McCullough has won two Pulitzer Prizes, two National Book Awards, awarded the Presidential Medal Of Freedom, and he had the rare honor to speak before a Joint Session Of Congress.
I have heard McCullough speak numerous times on television and once I was able to hear him speak and meet him personally and have him autograph my collection of his books.
Below is an article I wrote about meeting McCullough.
MEETING DAVID MCCULLOGH (from 2010)
David McCullough, the historian who won the Pulitzer Prize for his biographies of Truman and John Adams, was scheduled to lecture at Wittenberg University. This was before he had finished the Adams biography. I loaded up my bag full of his books: Truman, The Great Bridge, The Path Between The Seas, Mornings On Horseback, and Johnstown Flood, hoping to have them autographed.
The lecture was wonderful and Mr. McCullough is an engaging speaker. During the lecture he told us that he was working on a biography of John Adams. He said that perhaps that very evening that there might be someone in the audience who would grow up to be President of the United States and then he paused dramatically and said, "And I hope that SHE does a better job than most of the men have!" I jumped up and began to applaud. I quickly noticed that I was the only one standing and applauding because my husband was tugging on my jacket.

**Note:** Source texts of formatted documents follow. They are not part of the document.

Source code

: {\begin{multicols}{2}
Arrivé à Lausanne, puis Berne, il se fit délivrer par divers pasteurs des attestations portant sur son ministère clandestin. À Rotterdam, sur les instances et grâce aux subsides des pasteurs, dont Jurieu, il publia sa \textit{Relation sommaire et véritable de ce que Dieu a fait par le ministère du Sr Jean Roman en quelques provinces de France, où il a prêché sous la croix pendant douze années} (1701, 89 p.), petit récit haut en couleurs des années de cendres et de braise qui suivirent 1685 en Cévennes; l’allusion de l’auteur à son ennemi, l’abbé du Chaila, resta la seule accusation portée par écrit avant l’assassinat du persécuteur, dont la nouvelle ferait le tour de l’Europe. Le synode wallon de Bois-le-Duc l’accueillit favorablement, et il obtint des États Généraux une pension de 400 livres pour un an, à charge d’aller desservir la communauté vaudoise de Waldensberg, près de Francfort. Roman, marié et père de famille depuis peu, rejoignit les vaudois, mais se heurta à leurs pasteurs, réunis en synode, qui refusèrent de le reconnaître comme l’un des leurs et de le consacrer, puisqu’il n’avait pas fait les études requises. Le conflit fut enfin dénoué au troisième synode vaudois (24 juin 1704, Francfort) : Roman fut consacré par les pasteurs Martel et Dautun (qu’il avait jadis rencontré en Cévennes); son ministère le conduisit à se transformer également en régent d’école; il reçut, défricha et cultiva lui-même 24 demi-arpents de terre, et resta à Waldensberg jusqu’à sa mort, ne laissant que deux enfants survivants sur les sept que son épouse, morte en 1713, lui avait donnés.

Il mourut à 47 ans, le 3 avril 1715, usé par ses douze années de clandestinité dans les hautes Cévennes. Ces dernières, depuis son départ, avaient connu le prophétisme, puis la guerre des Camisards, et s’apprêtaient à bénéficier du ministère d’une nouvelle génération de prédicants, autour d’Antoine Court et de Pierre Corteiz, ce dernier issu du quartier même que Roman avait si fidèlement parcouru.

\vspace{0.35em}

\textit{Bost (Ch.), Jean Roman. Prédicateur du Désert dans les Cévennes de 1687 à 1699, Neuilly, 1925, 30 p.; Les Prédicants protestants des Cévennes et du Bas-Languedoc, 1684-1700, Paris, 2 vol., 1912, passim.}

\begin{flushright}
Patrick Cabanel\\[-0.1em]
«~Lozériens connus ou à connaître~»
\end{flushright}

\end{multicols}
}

After the speech Mr. McCullough graciously said that he would be glad to autograph books. I rushed to be at the head of the line. The organizers of the event had obviously not considered that McCullough should have a table and chair to perform the task. I said to my husband, "Sweetheart, why don't you see if you can find a table." Mr. McCullough chuckled and said, "Yes, SWEETHEART, why don't you find me a table if you can." My husband scurried around and located a table and McCullough sat down and I began dragging out all of my books for him to sign. McCullough said, "I bet you were my standing ovation of one, weren't you?" As my husband and I were among the few older people present, Mr. McCullough asked if I were a professor at Wittenberg and I answered, "No, I'm a student--I got a late start." He so kindly said, "Well, not VERY late!" He asked if history were my major and my husband and I automatically "saluted" at the mention of "major" and Mr. McCullough noticed the saluting and asked what that meant and I told him of my "family thing" of saluting at all military words. My husband gives a proper Navy-veteran-type salute while mine is a lame Girl Scout-type salute. Mr. McCullough obviously noticed the differences in our saluting as he laughed, looked at my husband, and said, "Generally speaking, I'd say that you were in the military" and Mr. McCullough SALUTED along with me and my husband at his saying "generally"!
It is such a pleasure to meet and speak with a person one admires, and it is especially pleasurable when the person one has admired from afar is so charming in person!